Notons l'appui nonchalant sur le dossier du fauteuil. Décidément, Ray aime bien cette position, très seyante pour asséner à ses contradicteurs l'argument final et imparable, ou simplement faire le malin en société. Car celui que l'on surnomme parfois "l'Oscar Wilde de la Côte Ouest", ou "le Diogène de McCoy's Valley" ne dédaigne pas d'épater son voisin à l'occasion.

McCoy's Valley est un lieu-dit de l'île de Pitcairn situé à 1 km de Adamstown, la capitale et unique agglomération. A l'extrémité de la vallée est située la station de radio, d'où Ray diffuse ses "questions qui fâchent" aussi loin qu'il le peut dans le Pacifique sud.


Au XXème siècle la station était animée par Floyd McCoy, qui émettait tous les mardis et samedis à 7 heures GMT.

Floyd McCoy à sa radio en 1957 

Son ancêtre, le mutin William McCoy, qui donna son nom à la vallée, périt le 20 avril 1798 d'une chute mortelle due à sa consommation excessive de l'alcool qu'il distillait, à partir des racines d'une plante locale appelée ti, dans la bouilloire de cuivre du Bounty.
Si l'on étudie tous les noms de lieu sur la carte de Pitcairn, on découvre qu'un très grand nombre d'entre eux évoque de semblables chutes mortelles dans les flots, la côte de l'île étant pour l'essentiel constituée de falaises extrêmement escarpées. (NdT)

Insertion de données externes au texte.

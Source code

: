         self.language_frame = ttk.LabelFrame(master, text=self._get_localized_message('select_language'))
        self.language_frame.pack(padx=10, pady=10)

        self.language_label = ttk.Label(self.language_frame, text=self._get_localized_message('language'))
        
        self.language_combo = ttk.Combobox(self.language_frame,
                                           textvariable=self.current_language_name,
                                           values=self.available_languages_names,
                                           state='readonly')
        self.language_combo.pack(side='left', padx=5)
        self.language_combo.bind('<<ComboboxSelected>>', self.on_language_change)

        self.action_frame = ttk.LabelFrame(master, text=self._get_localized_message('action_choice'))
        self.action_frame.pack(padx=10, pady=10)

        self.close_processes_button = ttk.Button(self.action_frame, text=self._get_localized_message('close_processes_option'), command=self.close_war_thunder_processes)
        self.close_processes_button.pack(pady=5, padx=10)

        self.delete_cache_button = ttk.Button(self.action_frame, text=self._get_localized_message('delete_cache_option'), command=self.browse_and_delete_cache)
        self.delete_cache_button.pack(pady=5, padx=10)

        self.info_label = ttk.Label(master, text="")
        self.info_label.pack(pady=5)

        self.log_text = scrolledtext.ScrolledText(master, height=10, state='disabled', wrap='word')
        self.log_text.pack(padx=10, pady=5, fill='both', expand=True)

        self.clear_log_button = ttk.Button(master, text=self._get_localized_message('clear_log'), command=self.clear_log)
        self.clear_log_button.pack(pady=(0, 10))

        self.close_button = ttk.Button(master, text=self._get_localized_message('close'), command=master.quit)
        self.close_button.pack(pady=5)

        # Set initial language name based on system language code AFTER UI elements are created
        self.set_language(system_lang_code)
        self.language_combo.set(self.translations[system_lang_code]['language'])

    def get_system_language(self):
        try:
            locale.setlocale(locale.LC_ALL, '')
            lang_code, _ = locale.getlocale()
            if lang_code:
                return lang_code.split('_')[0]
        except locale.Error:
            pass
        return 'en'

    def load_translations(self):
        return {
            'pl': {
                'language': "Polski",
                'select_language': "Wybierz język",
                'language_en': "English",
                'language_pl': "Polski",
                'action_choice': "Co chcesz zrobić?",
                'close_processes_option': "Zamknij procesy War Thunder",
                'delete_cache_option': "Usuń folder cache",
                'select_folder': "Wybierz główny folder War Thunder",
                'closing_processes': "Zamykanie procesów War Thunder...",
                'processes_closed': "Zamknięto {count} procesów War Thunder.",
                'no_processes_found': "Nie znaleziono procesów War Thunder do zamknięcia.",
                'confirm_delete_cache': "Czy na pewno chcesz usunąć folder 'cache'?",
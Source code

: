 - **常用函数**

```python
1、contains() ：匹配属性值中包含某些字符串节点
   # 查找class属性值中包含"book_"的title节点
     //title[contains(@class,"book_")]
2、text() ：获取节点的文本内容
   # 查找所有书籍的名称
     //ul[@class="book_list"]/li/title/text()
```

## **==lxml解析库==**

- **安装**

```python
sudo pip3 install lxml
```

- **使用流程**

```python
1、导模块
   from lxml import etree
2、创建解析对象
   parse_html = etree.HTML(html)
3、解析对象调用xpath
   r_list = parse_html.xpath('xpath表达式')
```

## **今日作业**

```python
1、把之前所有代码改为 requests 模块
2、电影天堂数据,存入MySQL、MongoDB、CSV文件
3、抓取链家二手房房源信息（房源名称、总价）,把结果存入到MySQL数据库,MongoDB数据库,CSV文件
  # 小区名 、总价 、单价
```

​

Mais ceci fera peut-être l'objet d'un autre chapitre.

mercredi 14 décembre 2011

You can't evict an idea whose time has come


Bien sûr, comme nous le rappelle Ray, qui n'a pas une vaste bibliothèque pour rien, cette phrase nous vient initialement de notre Victor Hugo national. Il en donne ici la version originale. De l'avis de Ray, Victor ne renierait en rien l'usage qu'en font les Occupy Wall Street.


Ray, d'ailleurs, ne connaît pas son Hugo par coeur, car la citation (dans Histoire d'un crime) serait plutôt: "On peut résister à l'invasion d'une armée, mais non à l'invasion d'idées dont le temps est venu." Il est difficile d'en trouver une transcription exacte sur internet.
Bon, la formulation de Ray est plus jolie, mais ce qui compte est bien évidemment, dans les deux cas, la fin: ... dont le temps est venu.

Notons, que comme toutes les bonnes formules, celle-ci a toute les chances d'être galvaudée tôt ou tard. Comme dans cette utilisation qu'en fait The Economist pour un article intitulé An idea whose time has come: Entrepreneurialism has become cool.
L'entreprenariat, nous dit-on, va sauver le monde, en s'appuyant sur ce trio d'inventions que sont l'ordinateur individuel, internet et le téléphone mobile.
Cool.
Méfions nous des formules.

Si l'inconvénient des formules est de pouvoir être mises à toutes les sauces, aussi belles soient-elles, et celle-ci l'est assez, les idées qu'elles peuvent recouvrir ont elles un avantage certain, comme nous le rappellent Alan Moore et David Lloyd.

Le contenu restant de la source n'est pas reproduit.